### Task to carry out
Copy out each line of the data that contains "docroot".

Records: Begin

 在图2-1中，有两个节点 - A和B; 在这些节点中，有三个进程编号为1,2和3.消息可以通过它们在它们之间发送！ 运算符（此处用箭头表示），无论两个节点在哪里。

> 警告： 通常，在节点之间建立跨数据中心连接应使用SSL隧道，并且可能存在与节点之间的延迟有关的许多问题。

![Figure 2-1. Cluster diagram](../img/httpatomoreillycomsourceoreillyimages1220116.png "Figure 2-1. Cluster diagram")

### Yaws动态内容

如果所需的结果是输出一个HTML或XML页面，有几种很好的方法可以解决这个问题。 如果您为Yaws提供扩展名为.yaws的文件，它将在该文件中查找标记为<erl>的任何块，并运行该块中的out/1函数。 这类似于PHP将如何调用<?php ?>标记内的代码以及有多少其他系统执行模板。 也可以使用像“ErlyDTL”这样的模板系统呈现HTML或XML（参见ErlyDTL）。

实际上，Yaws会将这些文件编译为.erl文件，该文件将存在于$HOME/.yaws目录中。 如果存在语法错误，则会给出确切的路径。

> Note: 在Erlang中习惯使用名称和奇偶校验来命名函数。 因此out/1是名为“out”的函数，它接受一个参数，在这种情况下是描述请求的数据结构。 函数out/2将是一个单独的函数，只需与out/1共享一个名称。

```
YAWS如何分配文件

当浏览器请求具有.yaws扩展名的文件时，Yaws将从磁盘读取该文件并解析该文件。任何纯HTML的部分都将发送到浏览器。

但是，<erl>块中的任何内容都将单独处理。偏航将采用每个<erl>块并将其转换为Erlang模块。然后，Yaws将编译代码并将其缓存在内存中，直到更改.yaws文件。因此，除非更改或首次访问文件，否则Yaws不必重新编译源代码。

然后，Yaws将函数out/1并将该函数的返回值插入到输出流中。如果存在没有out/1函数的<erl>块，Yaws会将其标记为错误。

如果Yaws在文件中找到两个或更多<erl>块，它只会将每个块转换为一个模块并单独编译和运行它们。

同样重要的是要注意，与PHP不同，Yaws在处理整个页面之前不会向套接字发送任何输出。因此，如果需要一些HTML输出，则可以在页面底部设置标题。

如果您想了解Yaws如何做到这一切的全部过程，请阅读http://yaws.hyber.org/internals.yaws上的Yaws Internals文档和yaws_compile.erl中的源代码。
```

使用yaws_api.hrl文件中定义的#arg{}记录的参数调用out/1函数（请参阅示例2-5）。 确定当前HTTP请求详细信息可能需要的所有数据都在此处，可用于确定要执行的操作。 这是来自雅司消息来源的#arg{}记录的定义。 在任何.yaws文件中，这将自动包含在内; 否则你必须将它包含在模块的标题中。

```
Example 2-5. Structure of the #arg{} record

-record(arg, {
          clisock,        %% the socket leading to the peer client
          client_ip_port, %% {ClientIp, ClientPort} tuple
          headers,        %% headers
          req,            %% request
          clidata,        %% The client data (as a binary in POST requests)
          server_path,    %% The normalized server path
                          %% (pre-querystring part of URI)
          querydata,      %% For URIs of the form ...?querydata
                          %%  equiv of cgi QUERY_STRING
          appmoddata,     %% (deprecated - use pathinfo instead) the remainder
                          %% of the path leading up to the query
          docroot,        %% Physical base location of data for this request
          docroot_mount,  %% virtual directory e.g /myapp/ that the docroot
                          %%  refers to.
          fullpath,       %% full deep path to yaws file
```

Records: End

### Exercise response
          docroot,        %% Physical base location of data for this request
          docroot_mount,  %% virtual directory e.g /myapp/ that the docroot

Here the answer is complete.